Single-celled Kamikazes Spearhead Bacterial Infection
Published:30 Jan.2024    Source:Max Planck Institute of Molecular Physiology
You suddenly feel sick -- pathogenic bacteria have managed to colonize and spread in your body! The weapons they use for their invasion are harmful toxins that target the host's defense mechanisms and vital cell functions. Before these deadly toxins can attack host cells, bacteria must first export them from their production site -- the cytoplasm -- using dedicated secretion systems. The group of Stefan Raunser, Director at the Max Planck Institute of Molecular Physiology, has now elucidated a so-far enigmatic, exceptional secretion mechanism, that allows the release of the gigantic Tc toxins. In a kind of kamikaze attack, a small group of so-called "soldier" bacteria, packed to the brim with toxins, release their deadly cargo by exploding in the host. Targeting such subpopulations in medical therapies could be a promising treatment strategy for diseases triggered by bacteria that are becoming increasingly resistant to antibiotics.
 
Once a pathogenic bacterium has entered its host, it turns on a series of defense and attack mechanisms to spread, invade and colonize deeper tissues and organs. This includes the secretion of an array of toxic proteins that subvert the host's cellular defenses.

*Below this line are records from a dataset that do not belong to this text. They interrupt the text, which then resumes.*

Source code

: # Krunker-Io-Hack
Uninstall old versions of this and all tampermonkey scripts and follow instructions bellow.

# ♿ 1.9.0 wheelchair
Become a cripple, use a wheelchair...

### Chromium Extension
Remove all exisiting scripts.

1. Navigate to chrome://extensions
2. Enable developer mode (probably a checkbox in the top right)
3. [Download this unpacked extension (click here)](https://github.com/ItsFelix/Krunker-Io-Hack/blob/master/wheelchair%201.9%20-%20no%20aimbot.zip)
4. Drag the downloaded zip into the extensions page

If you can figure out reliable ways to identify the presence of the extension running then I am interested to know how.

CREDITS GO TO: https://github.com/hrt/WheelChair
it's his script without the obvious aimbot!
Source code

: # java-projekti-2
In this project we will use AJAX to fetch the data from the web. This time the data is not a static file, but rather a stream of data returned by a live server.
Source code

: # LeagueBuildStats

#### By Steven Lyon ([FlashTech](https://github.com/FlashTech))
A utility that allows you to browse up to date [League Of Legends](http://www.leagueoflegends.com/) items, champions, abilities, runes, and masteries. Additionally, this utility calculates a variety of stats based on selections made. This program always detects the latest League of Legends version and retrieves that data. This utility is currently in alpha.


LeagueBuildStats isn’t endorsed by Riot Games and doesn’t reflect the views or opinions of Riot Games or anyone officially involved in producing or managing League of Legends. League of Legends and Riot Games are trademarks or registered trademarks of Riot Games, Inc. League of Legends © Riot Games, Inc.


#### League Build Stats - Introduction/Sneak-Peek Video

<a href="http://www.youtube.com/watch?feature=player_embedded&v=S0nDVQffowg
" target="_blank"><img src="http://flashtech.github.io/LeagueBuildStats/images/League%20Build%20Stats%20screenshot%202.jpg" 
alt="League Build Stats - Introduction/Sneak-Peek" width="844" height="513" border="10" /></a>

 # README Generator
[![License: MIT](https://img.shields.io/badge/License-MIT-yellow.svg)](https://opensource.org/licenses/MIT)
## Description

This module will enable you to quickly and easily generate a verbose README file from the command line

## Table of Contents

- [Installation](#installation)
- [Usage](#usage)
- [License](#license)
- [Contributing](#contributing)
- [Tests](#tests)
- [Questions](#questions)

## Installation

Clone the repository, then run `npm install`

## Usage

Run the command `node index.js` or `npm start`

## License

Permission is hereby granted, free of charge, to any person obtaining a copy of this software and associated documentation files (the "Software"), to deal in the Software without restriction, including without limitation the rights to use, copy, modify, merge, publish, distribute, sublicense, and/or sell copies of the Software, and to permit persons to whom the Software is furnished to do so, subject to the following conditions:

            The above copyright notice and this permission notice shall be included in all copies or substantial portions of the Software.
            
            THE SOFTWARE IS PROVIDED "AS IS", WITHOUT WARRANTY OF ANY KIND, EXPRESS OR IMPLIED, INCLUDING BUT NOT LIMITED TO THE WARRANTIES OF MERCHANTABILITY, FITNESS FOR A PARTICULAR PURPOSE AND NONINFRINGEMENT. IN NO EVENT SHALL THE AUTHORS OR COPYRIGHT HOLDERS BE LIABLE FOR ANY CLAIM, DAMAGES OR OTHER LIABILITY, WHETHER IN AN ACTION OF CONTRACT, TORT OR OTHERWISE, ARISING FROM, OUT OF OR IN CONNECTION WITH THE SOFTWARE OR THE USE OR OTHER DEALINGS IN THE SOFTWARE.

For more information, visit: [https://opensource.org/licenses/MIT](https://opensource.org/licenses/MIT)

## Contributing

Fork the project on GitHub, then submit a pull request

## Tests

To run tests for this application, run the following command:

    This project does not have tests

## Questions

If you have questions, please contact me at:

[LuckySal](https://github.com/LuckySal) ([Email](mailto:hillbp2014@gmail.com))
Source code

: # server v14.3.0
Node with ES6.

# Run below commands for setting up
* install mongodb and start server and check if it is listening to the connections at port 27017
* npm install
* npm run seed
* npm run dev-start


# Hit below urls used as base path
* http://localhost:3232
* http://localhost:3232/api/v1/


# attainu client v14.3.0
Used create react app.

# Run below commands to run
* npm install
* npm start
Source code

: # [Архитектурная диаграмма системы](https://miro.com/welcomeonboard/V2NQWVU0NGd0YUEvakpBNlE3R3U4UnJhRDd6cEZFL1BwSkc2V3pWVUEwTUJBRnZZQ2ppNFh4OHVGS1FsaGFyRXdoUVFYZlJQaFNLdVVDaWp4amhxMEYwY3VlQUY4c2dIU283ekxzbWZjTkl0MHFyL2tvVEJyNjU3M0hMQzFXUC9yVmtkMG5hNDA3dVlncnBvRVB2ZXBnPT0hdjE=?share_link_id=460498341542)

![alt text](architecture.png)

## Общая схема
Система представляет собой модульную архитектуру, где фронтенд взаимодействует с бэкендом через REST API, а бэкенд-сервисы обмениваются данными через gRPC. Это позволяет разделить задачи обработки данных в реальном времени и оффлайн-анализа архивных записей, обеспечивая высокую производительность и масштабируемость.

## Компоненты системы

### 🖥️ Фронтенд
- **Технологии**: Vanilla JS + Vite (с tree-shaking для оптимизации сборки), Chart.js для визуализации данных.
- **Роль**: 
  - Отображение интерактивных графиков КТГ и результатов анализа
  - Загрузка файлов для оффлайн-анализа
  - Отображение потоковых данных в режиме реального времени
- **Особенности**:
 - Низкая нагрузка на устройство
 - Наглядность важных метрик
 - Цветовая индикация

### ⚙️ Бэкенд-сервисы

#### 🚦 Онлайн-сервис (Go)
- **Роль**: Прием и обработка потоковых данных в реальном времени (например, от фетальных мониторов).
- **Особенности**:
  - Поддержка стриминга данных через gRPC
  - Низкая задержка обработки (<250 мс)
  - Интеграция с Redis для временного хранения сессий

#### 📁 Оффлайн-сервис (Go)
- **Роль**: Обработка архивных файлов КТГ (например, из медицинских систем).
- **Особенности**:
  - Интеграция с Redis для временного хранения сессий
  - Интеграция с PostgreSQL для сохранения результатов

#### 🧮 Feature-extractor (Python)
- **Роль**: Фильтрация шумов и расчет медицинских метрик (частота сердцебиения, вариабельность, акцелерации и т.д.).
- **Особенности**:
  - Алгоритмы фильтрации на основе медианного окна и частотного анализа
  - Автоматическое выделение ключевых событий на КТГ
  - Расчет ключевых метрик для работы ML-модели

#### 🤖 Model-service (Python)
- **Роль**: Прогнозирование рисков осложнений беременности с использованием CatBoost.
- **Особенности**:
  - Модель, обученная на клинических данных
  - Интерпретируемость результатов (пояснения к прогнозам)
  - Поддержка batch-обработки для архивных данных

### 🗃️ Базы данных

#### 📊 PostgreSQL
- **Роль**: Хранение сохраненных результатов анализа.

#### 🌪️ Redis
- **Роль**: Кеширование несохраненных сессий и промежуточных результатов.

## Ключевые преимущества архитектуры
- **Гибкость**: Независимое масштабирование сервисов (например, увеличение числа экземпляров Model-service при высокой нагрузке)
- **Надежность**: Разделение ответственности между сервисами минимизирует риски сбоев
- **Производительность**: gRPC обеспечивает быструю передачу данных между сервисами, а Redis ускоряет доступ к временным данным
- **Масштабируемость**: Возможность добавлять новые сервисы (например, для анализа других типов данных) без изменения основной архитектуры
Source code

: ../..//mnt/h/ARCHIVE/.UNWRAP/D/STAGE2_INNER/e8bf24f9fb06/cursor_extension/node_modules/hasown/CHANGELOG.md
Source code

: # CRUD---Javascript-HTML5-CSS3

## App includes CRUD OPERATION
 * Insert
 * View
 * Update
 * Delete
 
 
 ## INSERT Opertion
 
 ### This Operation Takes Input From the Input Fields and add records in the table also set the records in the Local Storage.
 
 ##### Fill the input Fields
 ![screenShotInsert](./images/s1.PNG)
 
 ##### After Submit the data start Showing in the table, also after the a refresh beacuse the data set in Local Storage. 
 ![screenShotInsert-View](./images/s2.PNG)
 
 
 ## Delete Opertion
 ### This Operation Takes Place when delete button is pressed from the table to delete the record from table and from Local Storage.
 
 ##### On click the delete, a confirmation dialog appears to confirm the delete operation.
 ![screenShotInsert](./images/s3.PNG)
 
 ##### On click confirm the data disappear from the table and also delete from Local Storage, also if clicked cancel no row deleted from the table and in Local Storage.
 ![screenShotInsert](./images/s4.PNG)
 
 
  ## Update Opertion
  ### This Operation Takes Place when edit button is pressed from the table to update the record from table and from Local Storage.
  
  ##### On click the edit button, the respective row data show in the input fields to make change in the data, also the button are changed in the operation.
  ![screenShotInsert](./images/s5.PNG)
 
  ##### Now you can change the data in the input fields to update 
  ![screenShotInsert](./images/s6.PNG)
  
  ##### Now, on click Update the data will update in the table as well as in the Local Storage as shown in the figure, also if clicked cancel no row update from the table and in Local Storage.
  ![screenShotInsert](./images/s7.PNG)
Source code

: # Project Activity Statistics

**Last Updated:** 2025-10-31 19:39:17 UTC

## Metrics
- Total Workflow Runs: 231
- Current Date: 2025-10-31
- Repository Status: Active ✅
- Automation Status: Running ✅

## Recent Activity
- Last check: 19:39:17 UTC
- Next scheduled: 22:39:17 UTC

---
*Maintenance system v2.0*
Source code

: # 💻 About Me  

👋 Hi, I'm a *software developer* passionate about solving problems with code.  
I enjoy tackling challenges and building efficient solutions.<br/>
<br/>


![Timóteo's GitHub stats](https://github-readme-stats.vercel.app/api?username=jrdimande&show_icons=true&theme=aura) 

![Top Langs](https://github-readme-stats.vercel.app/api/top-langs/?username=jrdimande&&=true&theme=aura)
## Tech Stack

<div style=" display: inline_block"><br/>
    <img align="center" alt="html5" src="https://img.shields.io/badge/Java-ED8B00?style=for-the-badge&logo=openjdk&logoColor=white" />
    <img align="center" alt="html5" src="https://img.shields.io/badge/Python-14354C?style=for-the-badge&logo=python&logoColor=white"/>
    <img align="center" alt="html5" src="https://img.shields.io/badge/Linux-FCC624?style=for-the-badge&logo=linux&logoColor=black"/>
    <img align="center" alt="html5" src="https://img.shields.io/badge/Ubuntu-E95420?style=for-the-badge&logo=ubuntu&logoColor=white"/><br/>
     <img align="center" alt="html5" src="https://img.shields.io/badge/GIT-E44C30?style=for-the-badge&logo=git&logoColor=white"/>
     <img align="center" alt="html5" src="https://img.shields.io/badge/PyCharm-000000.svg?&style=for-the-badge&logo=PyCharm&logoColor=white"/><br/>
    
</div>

In gram-negative bacteria, which can trigger severe infections and are becoming increasingly resistant to antibiotics, toxic proteins face the challenge of crossing several cellular barriers -- belonging to both the bacteria and the host -- to finally reach their destination. To this end, bacteria have developed a number of specialized secretion systems.
 

Some can secrete a variety of toxins and are found in almost all bacteria, while others have been identified in only few bacteria. The machinery for the secretion of many smaller toxins has already been established. Not so for larger ones, like the Tc toxins produced by the notorious Yersinia bacteria, which also include pathogens that cause plague and tuberculosis.